Brogan seguía jugando con el clip, y parecía que estuviese escuchando un episodio de su serial radiofónico favorito.

– No podía creérmelo cuando oí tu voz -continuó Melissa-, y apenas entendí el mensaje. Tuve que reproducirlo dos veces. -Hizo una nueva pausa, que se antojó más larga de lo que parecía natural-. ¿Qué hacías tú en casa de Vernon?

– Ayer por la tarde me lo encontré en la Calle 12 -dije, prácticamente leyendo la declaración que tenía ante mí-, y decidimos vernos hoy en su casa.

– Todo esto es muy raro.

– ¿Hay alguna posibilidad de que nos veamos? Me gustaría…

No pude acabar la frase. ¿Me gustaría qué?

Melissa dejó que el silencio mediara entre nosotros.

– La verdad es que ahora mismo voy a estar muy ocupada, Eddie. Tendré que organizar el funeral y sabe Dios qué más -dijo al final.

– Bueno, ¿puedo ayudarte en algo? Me siento…

– No. No tienes que sentir nada. Déjame llamarte cuando…, cuando tenga tiempo, y podremos mantener una conversación en condiciones. ¿Qué te parece?

– Claro.

Quería decir algo más, preguntarle cómo estaba, hacerla hablar, pero allí se terminó. Melissa se despidió y colgamos el teléfono.

Brogan arrojó el clip, se inclinó hacia adelante y señaló la declaración con la cabeza.

La firmé y se la devolví.

– ¿Eso es todo?

– De momento. Si le necesitamos, le llamaremos. Entonces abrió un cajón de su mesa y empezó a buscar algo.

Yo me levanté y me fui.

Una vez en la calle me encendí un cigarrillo y di unas cuantas caladas profundas.

Consulté el reloj. Eran las tres y media pasadas.

El día anterior a esas horas no había sucedido nada de aquello.

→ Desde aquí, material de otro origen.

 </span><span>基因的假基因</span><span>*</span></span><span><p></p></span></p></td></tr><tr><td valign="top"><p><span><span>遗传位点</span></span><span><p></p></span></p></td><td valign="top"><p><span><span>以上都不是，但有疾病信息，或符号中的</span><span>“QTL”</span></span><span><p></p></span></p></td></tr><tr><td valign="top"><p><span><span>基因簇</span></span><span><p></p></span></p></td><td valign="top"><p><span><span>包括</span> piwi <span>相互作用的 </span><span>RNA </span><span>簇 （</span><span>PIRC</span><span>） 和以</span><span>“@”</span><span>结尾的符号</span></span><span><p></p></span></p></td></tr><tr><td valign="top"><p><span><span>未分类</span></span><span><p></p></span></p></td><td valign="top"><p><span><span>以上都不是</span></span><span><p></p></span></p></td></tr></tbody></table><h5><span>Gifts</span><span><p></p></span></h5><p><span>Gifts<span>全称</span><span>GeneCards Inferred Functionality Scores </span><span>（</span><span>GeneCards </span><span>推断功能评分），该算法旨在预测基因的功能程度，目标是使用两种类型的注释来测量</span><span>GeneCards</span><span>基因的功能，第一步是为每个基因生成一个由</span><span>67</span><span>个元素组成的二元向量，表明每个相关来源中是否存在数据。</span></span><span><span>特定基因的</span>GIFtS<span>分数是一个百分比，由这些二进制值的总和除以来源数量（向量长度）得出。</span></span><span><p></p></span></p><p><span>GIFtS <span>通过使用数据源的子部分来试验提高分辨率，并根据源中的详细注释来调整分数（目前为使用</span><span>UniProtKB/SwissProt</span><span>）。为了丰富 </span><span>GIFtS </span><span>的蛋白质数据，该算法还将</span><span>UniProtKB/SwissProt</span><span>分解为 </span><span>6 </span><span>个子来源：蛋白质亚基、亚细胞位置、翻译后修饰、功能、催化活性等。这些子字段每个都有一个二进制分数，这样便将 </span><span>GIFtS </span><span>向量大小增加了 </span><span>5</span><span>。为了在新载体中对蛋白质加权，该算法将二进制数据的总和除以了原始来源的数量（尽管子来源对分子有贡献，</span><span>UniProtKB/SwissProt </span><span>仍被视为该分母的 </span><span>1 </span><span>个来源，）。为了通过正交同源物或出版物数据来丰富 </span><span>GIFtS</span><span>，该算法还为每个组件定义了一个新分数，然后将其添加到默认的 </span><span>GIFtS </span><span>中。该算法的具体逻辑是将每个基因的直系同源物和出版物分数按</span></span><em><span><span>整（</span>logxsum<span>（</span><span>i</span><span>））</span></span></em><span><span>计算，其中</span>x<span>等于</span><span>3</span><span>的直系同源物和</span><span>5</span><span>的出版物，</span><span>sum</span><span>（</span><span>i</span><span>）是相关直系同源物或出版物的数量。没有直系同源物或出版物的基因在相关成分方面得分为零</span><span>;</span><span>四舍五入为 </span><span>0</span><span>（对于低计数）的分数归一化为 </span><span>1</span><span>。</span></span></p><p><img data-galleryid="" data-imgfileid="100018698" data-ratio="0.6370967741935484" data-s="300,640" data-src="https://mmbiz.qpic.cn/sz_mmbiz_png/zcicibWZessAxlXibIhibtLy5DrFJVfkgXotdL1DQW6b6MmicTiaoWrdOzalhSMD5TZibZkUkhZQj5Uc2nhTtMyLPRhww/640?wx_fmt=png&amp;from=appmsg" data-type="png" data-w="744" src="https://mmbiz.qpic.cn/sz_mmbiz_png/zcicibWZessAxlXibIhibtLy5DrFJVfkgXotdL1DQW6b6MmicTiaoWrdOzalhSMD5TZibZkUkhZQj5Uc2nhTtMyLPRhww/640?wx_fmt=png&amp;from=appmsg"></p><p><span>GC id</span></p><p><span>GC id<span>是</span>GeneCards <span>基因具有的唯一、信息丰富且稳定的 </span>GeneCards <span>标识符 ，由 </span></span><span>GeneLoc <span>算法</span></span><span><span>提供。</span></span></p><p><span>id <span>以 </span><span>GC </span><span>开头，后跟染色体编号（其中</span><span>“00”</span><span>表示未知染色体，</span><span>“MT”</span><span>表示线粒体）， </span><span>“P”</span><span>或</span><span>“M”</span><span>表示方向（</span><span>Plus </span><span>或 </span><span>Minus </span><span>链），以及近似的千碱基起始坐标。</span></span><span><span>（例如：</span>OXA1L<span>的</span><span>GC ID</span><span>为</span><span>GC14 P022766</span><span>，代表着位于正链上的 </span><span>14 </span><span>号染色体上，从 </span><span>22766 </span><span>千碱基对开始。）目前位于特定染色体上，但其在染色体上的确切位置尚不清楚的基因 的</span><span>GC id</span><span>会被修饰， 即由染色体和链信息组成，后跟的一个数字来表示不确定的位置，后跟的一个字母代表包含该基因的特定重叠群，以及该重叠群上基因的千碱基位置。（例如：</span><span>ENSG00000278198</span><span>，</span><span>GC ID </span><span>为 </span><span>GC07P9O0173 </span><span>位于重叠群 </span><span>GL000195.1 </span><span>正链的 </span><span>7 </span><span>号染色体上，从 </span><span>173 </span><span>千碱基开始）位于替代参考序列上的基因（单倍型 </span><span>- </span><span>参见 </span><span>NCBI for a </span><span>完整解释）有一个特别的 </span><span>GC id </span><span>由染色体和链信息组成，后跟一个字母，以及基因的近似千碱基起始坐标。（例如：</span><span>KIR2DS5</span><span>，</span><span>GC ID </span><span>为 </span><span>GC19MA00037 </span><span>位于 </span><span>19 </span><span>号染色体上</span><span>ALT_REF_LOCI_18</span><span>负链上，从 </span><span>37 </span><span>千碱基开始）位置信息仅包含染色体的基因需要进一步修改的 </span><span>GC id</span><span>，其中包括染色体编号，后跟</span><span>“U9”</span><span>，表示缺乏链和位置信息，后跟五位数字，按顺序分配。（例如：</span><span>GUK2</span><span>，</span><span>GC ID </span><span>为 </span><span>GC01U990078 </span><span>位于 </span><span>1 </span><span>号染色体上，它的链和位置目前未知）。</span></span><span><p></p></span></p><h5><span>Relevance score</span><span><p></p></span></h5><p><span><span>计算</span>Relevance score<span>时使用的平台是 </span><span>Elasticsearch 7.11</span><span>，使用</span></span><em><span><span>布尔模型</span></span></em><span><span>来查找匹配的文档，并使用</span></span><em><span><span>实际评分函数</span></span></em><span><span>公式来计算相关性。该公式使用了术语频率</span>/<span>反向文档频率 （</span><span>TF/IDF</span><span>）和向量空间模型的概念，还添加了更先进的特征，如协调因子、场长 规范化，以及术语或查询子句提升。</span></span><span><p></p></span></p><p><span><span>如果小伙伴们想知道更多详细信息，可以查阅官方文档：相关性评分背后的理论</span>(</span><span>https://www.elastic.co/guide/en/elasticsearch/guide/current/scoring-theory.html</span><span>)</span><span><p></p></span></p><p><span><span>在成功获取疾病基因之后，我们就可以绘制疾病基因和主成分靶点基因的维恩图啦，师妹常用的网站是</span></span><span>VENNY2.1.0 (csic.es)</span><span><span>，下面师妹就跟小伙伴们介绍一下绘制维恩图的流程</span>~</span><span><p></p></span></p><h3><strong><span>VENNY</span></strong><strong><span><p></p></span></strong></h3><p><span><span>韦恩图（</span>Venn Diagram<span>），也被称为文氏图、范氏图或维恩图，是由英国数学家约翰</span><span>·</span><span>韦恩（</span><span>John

En breve no podría contemplar más aquella idea, cosa que en cierto sentido me alegraba, porque cada vez que ocurría me daba la sensación de que había caído en la molesta trampa de pensar que podía haber alguna clase de indulto, casi como si existiera un período de gracia en estos asuntos, durante el cual revertías las cosas y obtenías un reembolso moral por tus errores.

Caminé sin rumbo unas cuantas manzanas y paré un taxi. Apoltronado en el asiento trasero en dirección al centro, reproduje unas cuantas veces la conversación con Melissa. A pesar de lo que habíamos hablado, el tono al menos pareció normal, lo cual me complació sobremanera. Pero había algo distinto en su timbre de voz, algo que ya había detectado antes, cuando escuché su mensaje en el contestador. Era un grosor, o una pesadez, pero ¿por qué? ¿Decepción? ¿Tabaco? ¿Niños?

¿Qué sabía yo?

Miré por la ventanilla trasera. Los números de las calles transversales -Cincuenta, Cuarenta, Treinta- pasaban rápidamente, como si los niveles de presión se redujeran para permitirme la reentrada en la atmósfera. Cuanto más nos alejábamos de la Torre Linden, mejor me sentía, pero entonces me vino algo a la mente.